*Your goal*
Could you show all lines in the entries below that contain the string "Kender"?

** Opening Input block **

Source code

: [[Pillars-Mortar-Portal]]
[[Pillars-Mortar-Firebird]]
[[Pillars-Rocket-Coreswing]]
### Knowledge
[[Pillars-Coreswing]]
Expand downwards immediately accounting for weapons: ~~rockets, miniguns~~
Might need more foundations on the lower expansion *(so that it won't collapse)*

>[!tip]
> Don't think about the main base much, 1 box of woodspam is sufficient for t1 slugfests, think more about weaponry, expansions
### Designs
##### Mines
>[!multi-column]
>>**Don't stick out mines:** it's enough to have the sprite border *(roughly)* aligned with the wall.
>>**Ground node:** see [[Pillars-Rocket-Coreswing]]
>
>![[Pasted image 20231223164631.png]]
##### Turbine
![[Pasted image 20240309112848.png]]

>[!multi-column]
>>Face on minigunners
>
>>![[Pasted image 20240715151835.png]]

** Closing Input block **
** Opening Input block **

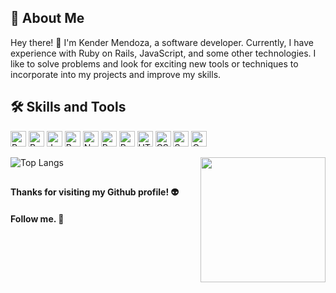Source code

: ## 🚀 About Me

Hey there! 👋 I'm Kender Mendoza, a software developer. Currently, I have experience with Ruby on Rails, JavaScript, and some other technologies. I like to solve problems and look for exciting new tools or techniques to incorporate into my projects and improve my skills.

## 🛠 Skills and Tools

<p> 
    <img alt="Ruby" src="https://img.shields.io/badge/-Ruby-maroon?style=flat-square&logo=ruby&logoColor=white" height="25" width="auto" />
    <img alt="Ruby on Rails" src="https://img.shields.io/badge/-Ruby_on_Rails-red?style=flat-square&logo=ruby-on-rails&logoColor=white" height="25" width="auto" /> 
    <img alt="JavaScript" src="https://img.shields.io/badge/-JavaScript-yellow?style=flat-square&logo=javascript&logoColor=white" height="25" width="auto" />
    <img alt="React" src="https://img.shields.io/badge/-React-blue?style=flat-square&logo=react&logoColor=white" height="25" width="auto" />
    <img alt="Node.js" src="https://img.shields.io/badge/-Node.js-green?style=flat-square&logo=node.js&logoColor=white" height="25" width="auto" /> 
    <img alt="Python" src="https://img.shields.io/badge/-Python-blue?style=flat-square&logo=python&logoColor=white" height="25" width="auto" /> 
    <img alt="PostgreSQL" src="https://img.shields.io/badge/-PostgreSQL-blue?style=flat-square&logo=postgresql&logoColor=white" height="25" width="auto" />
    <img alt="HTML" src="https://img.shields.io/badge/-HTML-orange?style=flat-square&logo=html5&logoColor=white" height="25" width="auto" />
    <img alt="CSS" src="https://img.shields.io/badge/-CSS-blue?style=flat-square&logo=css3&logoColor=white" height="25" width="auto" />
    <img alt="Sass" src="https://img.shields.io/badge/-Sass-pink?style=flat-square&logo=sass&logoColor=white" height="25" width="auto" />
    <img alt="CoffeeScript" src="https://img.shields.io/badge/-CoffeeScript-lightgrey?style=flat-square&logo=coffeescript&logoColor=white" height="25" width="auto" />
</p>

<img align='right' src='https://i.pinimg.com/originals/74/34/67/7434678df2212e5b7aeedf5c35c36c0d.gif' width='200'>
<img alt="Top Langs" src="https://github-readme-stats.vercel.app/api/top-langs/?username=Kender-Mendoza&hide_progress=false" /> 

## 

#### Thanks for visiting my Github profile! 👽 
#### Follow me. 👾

** Closing Input block **
** Opening Input block **

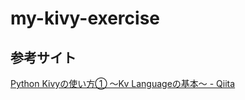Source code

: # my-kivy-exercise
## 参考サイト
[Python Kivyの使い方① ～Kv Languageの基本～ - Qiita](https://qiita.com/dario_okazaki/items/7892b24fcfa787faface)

** Closing Input block **

*Answer to this problem*
Hey there! 👋 I'm Kender Mendoza, a software developer. Currently, I have experience with Ruby on Rails, JavaScript, and some other technologies. I like to solve problems and look for exciting new tools or techniques to incorporate into my projects and improve my skills.
<img alt="Top Langs" src="https://github-readme-stats.vercel.app/api/top-langs/?username=Kender-Mendoza&hide_progress=false" /> 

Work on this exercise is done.